This repository contains a clean, inference-only proxy metric for the 17-model no4k long-context benchmark in problem.md. The core idea is simple: instead of asking whether a model assigns low perplexity to long documents in general, ask whether it can use a long document to recover the text that comes immediately after an earlier excerpt from that same document.
That shift matters. Raw language modeling loss mixes many effects together: base model quality, pretraining domain match, tokenizer quirks, and general fluency. Long-context evaluation is narrower. What we really want to know is whether the model can carry information forward across a long prefix and retrieve it when needed. The method in this repo tries to measure exactly that.
For each proxy document, I sample a few excerpts from early or middle positions. Then I score the true continuation of each excerpt twice:
- once with the full document available in the prefix
- once without the document
The proxy score is the average improvement from having the document:
[ \text{retrieval_gain} = \text{NLL}(\text{answer} \mid \text{excerpt only}) - \text{NLL}(\text{answer} \mid \text{full document + excerpt}) ]
Higher is better. A strong long-context model should get a real benefit from seeing the whole document. A weak one should gain less, or even get distracted.
This is a single metric. It is not fit to the downstream labels, and it does not combine multiple hand-tuned metrics after looking at the target scores.
Here is a made-up example that captures the mechanics.
Suppose the document contains this passage:
The committee met on Tuesday to review the flood response plan. After two hours of discussion, it approved a temporary shelter expansion in the northern district.
Take the excerpt:
After two hours of discussion,
and let the target continuation be:
it approved a temporary shelter expansion
Now score that continuation in two settings.
Without the document, the model only sees the excerpt. Many continuations are plausible:
the meeting endedofficials requested more fundingit approved a temporary shelter expansion
If the model assigns an average answer-token NLL of 3.2, then:
[ \ell_{\text{without}} = 3.2 ]
With the full document prepended, the continuation is much less ambiguous because the supporting context is already present. If the average answer-token NLL drops to 1.1, then:
[ \ell_{\text{with}} = 1.1 ]
So the task-level retrieval gain is:
[ g = 3.2 - 1.1 = 2.1 ]
That is a strong positive result. It says the document made the continuation much easier to predict. If another model only dropped from 3.0 to 2.6, its gain would be 0.4, suggesting that it extracted much less value from the long context.
Long-context benchmarks often reduce to a model finding and using information that appears far away in the prefix. GovReport is a good proxy corpus for this because it contains long, coherent documents with repeated entities, local structure, and enough redundancy that an earlier excerpt often strongly constrains what comes next.

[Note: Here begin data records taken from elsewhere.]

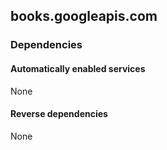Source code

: ## books.googleapis.com

### Dependencies

#### Automatically enabled services

None

#### Reverse dependencies

None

The retrieval setup forces the model into a controlled version of that problem:
- the query is an exact excerpt from the document
- the target is the exact text that follows that excerpt
- the only difference between the two scoring conditions is whether the full long document is present
That last part is important. It means the score is closer to a causal estimate of "how much the long context helped" than raw perplexity is. Using a gain instead of plain NLL also partially factors out base model strength. A generally strong model with weak long-context use should not win by default; it has to actually benefit from the long prefix.

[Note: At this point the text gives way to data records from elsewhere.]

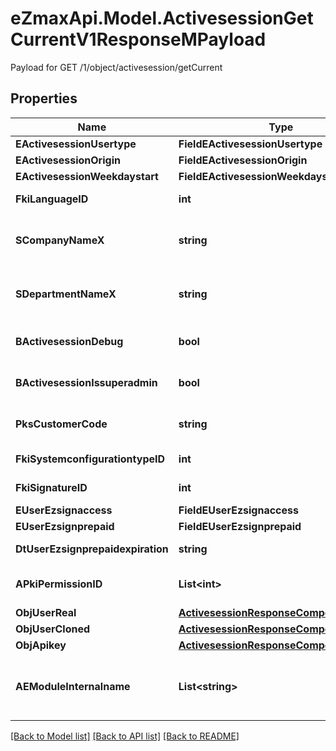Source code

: # eZmaxApi.Model.ActivesessionGetCurrentV1ResponseMPayload
Payload for GET /1/object/activesession/getCurrent

## Properties

Name | Type | Description | Notes
------------ | ------------- | ------------- | -------------
**EActivesessionUsertype** | **FieldEActivesessionUsertype** |  | 
**EActivesessionOrigin** | **FieldEActivesessionOrigin** |  | 
**EActivesessionWeekdaystart** | **FieldEActivesessionWeekdaystart** |  | 
**FkiLanguageID** | **int** | The unique ID of the Language.  Valid values:  |Value|Description| |-|-| |1|French| |2|English| | 
**SCompanyNameX** | **string** | The Name of the Company in the language of the requester | 
**SDepartmentNameX** | **string** | The Name of the Department in the language of the requester | 
**BActivesessionDebug** | **bool** | Whether the active session is in debug or not | 
**BActivesessionIssuperadmin** | **bool** | Whether the active session is superadmin or not | 
**PksCustomerCode** | **string** | The customer code assigned to your account | 
**FkiSystemconfigurationtypeID** | **int** | The unique ID of the Systemconfigurationtype | 
**FkiSignatureID** | **int** | The unique ID of the Signature | [optional] 
**EUserEzsignaccess** | **FieldEUserEzsignaccess** |  | 
**EUserEzsignprepaid** | **FieldEUserEzsignprepaid** |  | [optional] 
**DtUserEzsignprepaidexpiration** | **string** | The eZsign prepaid expiration date | [optional] 
**APkiPermissionID** | **List&lt;int&gt;** | An array of permissions granted to the user or api key | 
**ObjUserReal** | [**ActivesessionResponseCompoundUser**](ActivesessionResponseCompoundUser.md) |  | 
**ObjUserCloned** | [**ActivesessionResponseCompoundUser**](ActivesessionResponseCompoundUser.md) |  | [optional] 
**ObjApikey** | [**ActivesessionResponseCompoundApikey**](ActivesessionResponseCompoundApikey.md) |  | [optional] 
**AEModuleInternalname** | **List&lt;string&gt;** | An Array of Registered modules.  These are the modules that are Licensed to be used by the User or the API Key. | 

[[Back to Model list]](../README.md#documentation-for-models) [[Back to API list]](../README.md#documentation-for-api-endpoints) [[Back to README]](../README.md)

Take a document (d = (x_1, \dots, x_T)), truncated to doc_tokens = 8192. For each query anchor (a), define:
- query length (q = 24)
- answer length (r = 24)
- query tokens (Q = (x_a, \dots, x_{a+q-1}))
- answer tokens (A = (x_{a+q}, \dots, x_{a+q+r-1}))
Anchors are chosen deterministically from the interval ([0.1U, 0.6U]), where (U = T - q - r). In the final run, I use n_queries = 2 anchors per document.
For model (m), score the answer under two prompts:
- With document:
[ \ell_{\text{with}}(m, d, a) = \frac{1}{r}\sum_{t=1}^{r} -\log p_m(A_t \mid d, Q, A_{<t}) ]
- Without document:
[ \ell_{\text{without}}(m, d, a) = \frac{1}{r}\sum_{t=1}^{r} -\log p_m(A_t \mid Q, A_{<t}) ]
The task score is:
[ g(m, d, a) = \ell_{\text{without}}(m, d, a) - \ell_{\text{with}}(m, d, a) ]
and the model-level submission score is:
[ M(m) = \frac{1}{|D|,|A_d|}\sum_{d \in D}\sum_{a \in A_d} g(m, d, a) ]
where (D) is the 50-document GovReport proxy set and (A_d) is the set of chosen anchors in document (d).
Implementation details:
- exact answer-token NLL is computed with KV-cache chunking, so long prefixes fit comfortably on one L40S
chunk_size = 1024dtype = bf16- scoring is deterministic
- no downstream labels are used anywhere in metric computation
The implementation lives in compute_retrieval_submission.py.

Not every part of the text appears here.